The Truth About Ourselves
But it does matter if we can’t learn to think differently about the false things we have been taught about ourselves, about God, and about the ravens of this world. Ravens are scapegoats and anytime we exclude others out of hate or fear, we make authentically peaceful community impossible.
In the bible we read that God sent many prophets to condemn scapegoating violence and to proclaim God’s all-encompassing love. One prophet named Elijah so angered a violent king that his life was in danger. So God told Elijah to hide in a deserted riverbed till it was safe to come out. “I have commanded the ravens to feed you there,” God told the prophet. And “the ravens brought him bread and meat in the morning, and bread and meat in the evening.”
We embrace our name because even though ravens may inspire fear or suffer false accusations, God knows the truth. God knows that ravens are like everyone else, a mix of good intentions and broken promises. No one’s perfect and everyone falls short of their best selves, but God doesn’t wait for us to be perfect – God calls us to love and serve God by serving one another. So in a spirit of hope and humility, we invite you to join us in the riverbed for a time of healing and renewal for yourself and the entire human community.
The first step away from violence and scapegoating is often a step back from the tit-for-tat cycle of conflict. In conflict we can be reactive and lose sight of our best selves. When conflict escalates, the God who is Love is crowded out by anger and hate. Pausing makes spiritual space for the Spirit to enter in and open up possibilities for creative alternatives to emerge.

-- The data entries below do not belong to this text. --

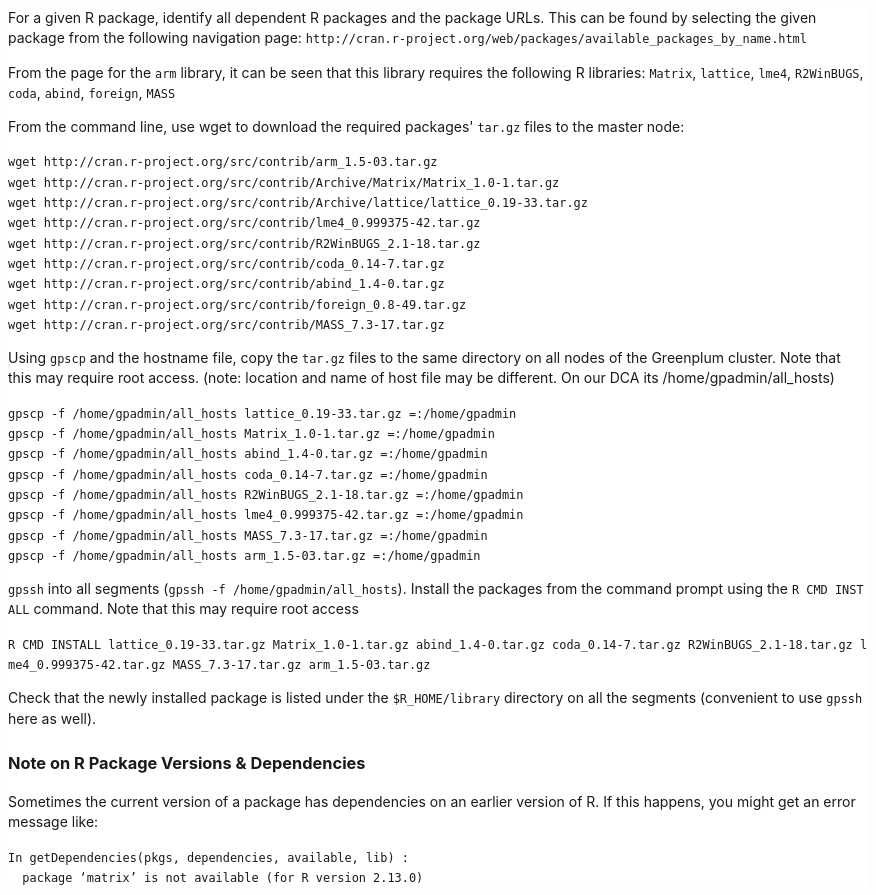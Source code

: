 For a given R package, identify all dependent R packages and the package URLs.  This can be found by selecting the given package from the following navigation page: 
`http://cran.r-project.org/web/packages/available_packages_by_name.html`

From the page for the `arm` library, it can be seen that this library requires the following R libraries: `Matrix`, `lattice`, `lme4`, `R2WinBUGS`, `coda`, `abind`, `foreign`, `MASS`

From the command line, use wget to download the required packages' `tar.gz` files to the master node:

```
wget http://cran.r-project.org/src/contrib/arm_1.5-03.tar.gz
wget http://cran.r-project.org/src/contrib/Archive/Matrix/Matrix_1.0-1.tar.gz
wget http://cran.r-project.org/src/contrib/Archive/lattice/lattice_0.19-33.tar.gz
wget http://cran.r-project.org/src/contrib/lme4_0.999375-42.tar.gz
wget http://cran.r-project.org/src/contrib/R2WinBUGS_2.1-18.tar.gz
wget http://cran.r-project.org/src/contrib/coda_0.14-7.tar.gz
wget http://cran.r-project.org/src/contrib/abind_1.4-0.tar.gz
wget http://cran.r-project.org/src/contrib/foreign_0.8-49.tar.gz
wget http://cran.r-project.org/src/contrib/MASS_7.3-17.tar.gz
```

Using `gpscp` and the hostname file, copy the `tar.gz` files to the same directory on all nodes of the Greenplum cluster.  Note that this may require root access. (note: location and name of host file may be different. On our DCA its /home/gpadmin/all_hosts)

```
gpscp -f /home/gpadmin/all_hosts lattice_0.19-33.tar.gz =:/home/gpadmin 
gpscp -f /home/gpadmin/all_hosts Matrix_1.0-1.tar.gz =:/home/gpadmin 
gpscp -f /home/gpadmin/all_hosts abind_1.4-0.tar.gz =:/home/gpadmin 
gpscp -f /home/gpadmin/all_hosts coda_0.14-7.tar.gz =:/home/gpadmin 
gpscp -f /home/gpadmin/all_hosts R2WinBUGS_2.1-18.tar.gz =:/home/gpadmin 
gpscp -f /home/gpadmin/all_hosts lme4_0.999375-42.tar.gz =:/home/gpadmin 
gpscp -f /home/gpadmin/all_hosts MASS_7.3-17.tar.gz =:/home/gpadmin
gpscp -f /home/gpadmin/all_hosts arm_1.5-03.tar.gz =:/home/gpadmin
```

`gpssh` into all segments (`gpssh -f /home/gpadmin/all_hosts`).  Install the packages from the command prompt using the `R CMD INSTALL` command.  Note that this may require root access 

```
R CMD INSTALL lattice_0.19-33.tar.gz Matrix_1.0-1.tar.gz abind_1.4-0.tar.gz coda_0.14-7.tar.gz R2WinBUGS_2.1-18.tar.gz lme4_0.999375-42.tar.gz MASS_7.3-17.tar.gz arm_1.5-03.tar.gz
```

Check that the newly installed package is listed under the `$R_HOME/library` directory on all the segments (convenient to use `gpssh` here as well).

### <a name="plr_packages_versions"/> Note on R Package Versions & Dependencies
Sometimes the current version of a package has dependencies on an earlier version of R. If this happens, you might get an error message like:

```
In getDependencies(pkgs, dependencies, available, lib) :
  package ‘matrix’ is not available (for R version 2.13.0)
```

As we learn the truth about human violence, we must never lose sight of the most important truth of all: that God loves both victims and perpetrators, both sinners and saints. At different times in our lives – sometimes at different times of the day! – we can find ourselves playing shifting roles. But whether we are our best selves or our worst, there is nothing we can do to separate ourselves from the love of God. It is this love that makes it possible to learn the truth about ourselves and to share that truth in a hospitable way with others.
The pause is a time for learning the truth about violence. Guided by the mimetic insights of René Girard, we learn to recognize the ways we have justified violence in God’s name. We begin to read the bible as Jesus taught us to read – to see more and more clearly that if you are seeking God, the best place to find God is among victims. In the complete revelation that is the cross of Christ, we learn what God looks like – an unjustly murdered victim of state sponsored violence.
Equipped with self-awareness, healed and nourished by the miracle of God’s love, we find ourselves empowered to disrupt the cycle of violence, first within our own hearts and relationships, and then in society as a whole. Calming fears, quieting the frenzy of conflict, and extending God’s love to all of Creation makes possible a new Creation in which authentic peace and universal justice become available to all people.